** About this task **
Your answer should be the entries below, reproduced character for character.

** Stored entries **
*** Block opens ***

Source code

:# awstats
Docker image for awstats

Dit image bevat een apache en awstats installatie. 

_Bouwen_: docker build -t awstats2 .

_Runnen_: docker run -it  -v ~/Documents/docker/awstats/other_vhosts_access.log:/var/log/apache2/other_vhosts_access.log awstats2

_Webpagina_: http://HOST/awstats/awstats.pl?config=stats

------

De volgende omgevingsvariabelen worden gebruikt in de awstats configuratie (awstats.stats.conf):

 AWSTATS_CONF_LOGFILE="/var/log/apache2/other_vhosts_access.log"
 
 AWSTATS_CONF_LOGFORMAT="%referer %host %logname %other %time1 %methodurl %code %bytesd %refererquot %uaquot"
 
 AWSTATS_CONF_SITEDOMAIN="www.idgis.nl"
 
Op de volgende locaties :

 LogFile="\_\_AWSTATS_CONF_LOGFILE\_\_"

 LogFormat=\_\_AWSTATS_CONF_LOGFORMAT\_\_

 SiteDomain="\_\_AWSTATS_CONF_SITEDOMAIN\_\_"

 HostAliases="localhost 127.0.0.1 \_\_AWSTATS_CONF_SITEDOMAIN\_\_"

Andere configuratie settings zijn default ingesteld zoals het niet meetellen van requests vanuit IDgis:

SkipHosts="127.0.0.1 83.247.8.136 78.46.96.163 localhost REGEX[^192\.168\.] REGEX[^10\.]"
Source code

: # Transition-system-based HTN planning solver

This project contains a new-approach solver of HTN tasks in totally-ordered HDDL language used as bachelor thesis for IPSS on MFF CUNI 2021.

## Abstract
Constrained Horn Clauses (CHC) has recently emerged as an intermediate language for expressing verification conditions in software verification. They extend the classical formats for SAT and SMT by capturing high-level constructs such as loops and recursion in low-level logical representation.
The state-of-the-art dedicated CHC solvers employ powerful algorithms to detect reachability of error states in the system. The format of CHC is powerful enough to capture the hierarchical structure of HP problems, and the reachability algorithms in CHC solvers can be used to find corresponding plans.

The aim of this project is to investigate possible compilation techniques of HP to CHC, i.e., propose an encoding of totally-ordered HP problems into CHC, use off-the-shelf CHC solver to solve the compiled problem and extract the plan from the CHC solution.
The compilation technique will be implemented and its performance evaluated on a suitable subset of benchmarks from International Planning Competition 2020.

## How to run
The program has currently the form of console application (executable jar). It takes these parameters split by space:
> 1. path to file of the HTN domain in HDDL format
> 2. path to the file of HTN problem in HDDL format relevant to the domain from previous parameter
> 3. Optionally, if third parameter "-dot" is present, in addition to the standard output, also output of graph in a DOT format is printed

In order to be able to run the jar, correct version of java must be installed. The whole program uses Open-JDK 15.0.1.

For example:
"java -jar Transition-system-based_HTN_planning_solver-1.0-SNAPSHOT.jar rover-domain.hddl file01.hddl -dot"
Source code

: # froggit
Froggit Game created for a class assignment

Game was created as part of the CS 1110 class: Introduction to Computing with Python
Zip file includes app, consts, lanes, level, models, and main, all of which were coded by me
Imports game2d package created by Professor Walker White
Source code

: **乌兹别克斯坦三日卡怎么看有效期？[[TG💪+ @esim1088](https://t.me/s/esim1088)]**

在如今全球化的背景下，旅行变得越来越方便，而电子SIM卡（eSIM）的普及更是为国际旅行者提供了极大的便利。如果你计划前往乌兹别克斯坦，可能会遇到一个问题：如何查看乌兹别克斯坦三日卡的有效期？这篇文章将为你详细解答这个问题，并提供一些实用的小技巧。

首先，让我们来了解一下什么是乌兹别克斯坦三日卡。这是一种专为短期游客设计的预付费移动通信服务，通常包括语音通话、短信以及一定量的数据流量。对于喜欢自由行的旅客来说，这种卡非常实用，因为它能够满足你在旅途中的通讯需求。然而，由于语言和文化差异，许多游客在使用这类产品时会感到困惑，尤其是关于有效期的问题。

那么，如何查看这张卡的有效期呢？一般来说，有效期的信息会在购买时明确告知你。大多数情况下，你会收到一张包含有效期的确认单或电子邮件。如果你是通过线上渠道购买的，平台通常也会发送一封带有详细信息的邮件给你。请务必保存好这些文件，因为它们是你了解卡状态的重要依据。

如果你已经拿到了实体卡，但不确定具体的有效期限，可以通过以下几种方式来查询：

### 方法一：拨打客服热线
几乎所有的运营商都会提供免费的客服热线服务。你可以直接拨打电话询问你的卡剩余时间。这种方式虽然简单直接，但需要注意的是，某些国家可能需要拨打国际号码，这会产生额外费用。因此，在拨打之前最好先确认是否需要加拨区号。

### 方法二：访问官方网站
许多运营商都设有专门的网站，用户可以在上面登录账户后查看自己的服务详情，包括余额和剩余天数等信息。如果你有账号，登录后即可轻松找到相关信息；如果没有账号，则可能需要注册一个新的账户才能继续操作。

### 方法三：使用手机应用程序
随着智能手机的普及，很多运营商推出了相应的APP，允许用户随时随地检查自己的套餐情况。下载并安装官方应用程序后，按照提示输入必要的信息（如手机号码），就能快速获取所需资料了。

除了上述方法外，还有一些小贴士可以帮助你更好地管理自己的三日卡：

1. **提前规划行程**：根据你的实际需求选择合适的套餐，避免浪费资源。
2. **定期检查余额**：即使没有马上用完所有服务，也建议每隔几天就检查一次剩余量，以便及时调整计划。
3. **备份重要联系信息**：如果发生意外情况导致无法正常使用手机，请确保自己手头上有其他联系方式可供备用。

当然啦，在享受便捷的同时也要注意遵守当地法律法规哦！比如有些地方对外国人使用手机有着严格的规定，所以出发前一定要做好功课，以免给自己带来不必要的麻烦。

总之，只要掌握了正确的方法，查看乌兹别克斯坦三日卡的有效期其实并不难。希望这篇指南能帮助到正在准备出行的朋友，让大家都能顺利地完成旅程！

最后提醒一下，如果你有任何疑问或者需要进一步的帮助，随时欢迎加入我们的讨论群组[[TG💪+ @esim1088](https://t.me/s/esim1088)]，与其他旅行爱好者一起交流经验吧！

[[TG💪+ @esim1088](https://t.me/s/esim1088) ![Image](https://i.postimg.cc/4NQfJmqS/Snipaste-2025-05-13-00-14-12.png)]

*** Block closes ***

** Solved problem **
Source code

:# awstats
Docker image for awstats

Dit image bevat een apache en awstats installatie. 

_Bouwen_: docker build -t awstats2 .

_Runnen_: docker run -it  -v ~/Documents/docker/awstats/other_vhosts_access.log:/var/log/apache2/other_vhosts_access.log awstats2

_Webpagina_: http://HOST/awstats/awstats.pl?config=stats

------

De volgende omgevingsvariabelen worden gebruikt in de awstats configuratie (awstats.stats.conf):

 AWSTATS_CONF_LOGFILE="/var/log/apache2/other_vhosts_access.log"
 
 AWSTATS_CONF_LOGFORMAT="%referer %host %logname %other %time1 %methodurl %code %bytesd %refererquot %uaquot"
 
 AWSTATS_CONF_SITEDOMAIN="www.idgis.nl"
 
Op de volgende locaties :

 LogFile="\_\_AWSTATS_CONF_LOGFILE\_\_"

 LogFormat=\_\_AWSTATS_CONF_LOGFORMAT\_\_

 SiteDomain="\_\_AWSTATS_CONF_SITEDOMAIN\_\_"

 HostAliases="localhost 127.0.0.1 \_\_AWSTATS_CONF_SITEDOMAIN\_\_"

Andere configuratie settings zijn default ingesteld zoals het niet meetellen van requests vanuit IDgis:

SkipHosts="127.0.0.1 83.247.8.136 78.46.96.163 localhost REGEX[^192\.168\.] REGEX[^10\.]"
Source code

: # Transition-system-based HTN planning solver

This project contains a new-approach solver of HTN tasks in totally-ordered HDDL language used as bachelor thesis for IPSS on MFF CUNI 2021.

## Abstract
Constrained Horn Clauses (CHC) has recently emerged as an intermediate language for expressing verification conditions in software verification. They extend the classical formats for SAT and SMT by capturing high-level constructs such as loops and recursion in low-level logical representation.
The state-of-the-art dedicated CHC solvers employ powerful algorithms to detect reachability of error states in the system. The format of CHC is powerful enough to capture the hierarchical structure of HP problems, and the reachability algorithms in CHC solvers can be used to find corresponding plans.

The aim of this project is to investigate possible compilation techniques of HP to CHC, i.e., propose an encoding of totally-ordered HP problems into CHC, use off-the-shelf CHC solver to solve the compiled problem and extract the plan from the CHC solution.
The compilation technique will be implemented and its performance evaluated on a suitable subset of benchmarks from International Planning Competition 2020.

## How to run
The program has currently the form of console application (executable jar). It takes these parameters split by space:
> 1. path to file of the HTN domain in HDDL format
> 2. path to the file of HTN problem in HDDL format relevant to the domain from previous parameter
> 3. Optionally, if third parameter "-dot" is present, in addition to the standard output, also output of graph in a DOT format is printed

In order to be able to run the jar, correct version of java must be installed. The whole program uses Open-JDK 15.0.1.

For example:
"java -jar Transition-system-based_HTN_planning_solver-1.0-SNAPSHOT.jar rover-domain.hddl file01.hddl -dot"
Source code

: # froggit
Froggit Game created for a class assignment

Game was created as part of the CS 1110 class: Introduction to Computing with Python
Zip file includes app, consts, lanes, level, models, and main, all of which were coded by me
Imports game2d package created by Professor Walker White
Source code

: **乌兹别克斯坦三日卡怎么看有效期？[[TG💪+ @esim1088](https://t.me/s/esim1088)]**

在如今全球化的背景下，旅行变得越来越方便，而电子SIM卡（eSIM）的普及更是为国际旅行者提供了极大的便利。如果你计划前往乌兹别克斯坦，可能会遇到一个问题：如何查看乌兹别克斯坦三日卡的有效期？这篇文章将为你详细解答这个问题，并提供一些实用的小技巧。

首先，让我们来了解一下什么是乌兹别克斯坦三日卡。这是一种专为短期游客设计的预付费移动通信服务，通常包括语音通话、短信以及一定量的数据流量。对于喜欢自由行的旅客来说，这种卡非常实用，因为它能够满足你在旅途中的通讯需求。然而，由于语言和文化差异，许多游客在使用这类产品时会感到困惑，尤其是关于有效期的问题。

那么，如何查看这张卡的有效期呢？一般来说，有效期的信息会在购买时明确告知你。大多数情况下，你会收到一张包含有效期的确认单或电子邮件。如果你是通过线上渠道购买的，平台通常也会发送一封带有详细信息的邮件给你。请务必保存好这些文件，因为它们是你了解卡状态的重要依据。

如果你已经拿到了实体卡，但不确定具体的有效期限，可以通过以下几种方式来查询：

### 方法一：拨打客服热线
几乎所有的运营商都会提供免费的客服热线服务。你可以直接拨打电话询问你的卡剩余时间。这种方式虽然简单直接，但需要注意的是，某些国家可能需要拨打国际号码，这会产生额外费用。因此，在拨打之前最好先确认是否需要加拨区号。

### 方法二：访问官方网站
许多运营商都设有专门的网站，用户可以在上面登录账户后查看自己的服务详情，包括余额和剩余天数等信息。如果你有账号，登录后即可轻松找到相关信息；如果没有账号，则可能需要注册一个新的账户才能继续操作。

### 方法三：使用手机应用程序
随着智能手机的普及，很多运营商推出了相应的APP，允许用户随时随地检查自己的套餐情况。下载并安装官方应用程序后，按照提示输入必要的信息（如手机号码），就能快速获取所需资料了。

除了上述方法外，还有一些小贴士可以帮助你更好地管理自己的三日卡：

1. **提前规划行程**：根据你的实际需求选择合适的套餐，避免浪费资源。
2. **定期检查余额**：即使没有马上用完所有服务，也建议每隔几天就检查一次剩余量，以便及时调整计划。
3. **备份重要联系信息**：如果发生意外情况导致无法正常使用手机，请确保自己手头上有其他联系方式可供备用。

当然啦，在享受便捷的同时也要注意遵守当地法律法规哦！比如有些地方对外国人使用手机有着严格的规定，所以出发前一定要做好功课，以免给自己带来不必要的麻烦。

总之，只要掌握了正确的方法，查看乌兹别克斯坦三日卡的有效期其实并不难。希望这篇指南能帮助到正在准备出行的朋友，让大家都能顺利地完成旅程！

最后提醒一下，如果你有任何疑问或者需要进一步的帮助，随时欢迎加入我们的讨论群组[[TG💪+ @esim1088](https://t.me/s/esim1088)]，与其他旅行爱好者一起交流经验吧！

[[TG💪+ @esim1088](https://t.me/s/esim1088) ![Image](https://i.postimg.cc/4NQfJmqS/Snipaste-2025-05-13-00-14-12.png)]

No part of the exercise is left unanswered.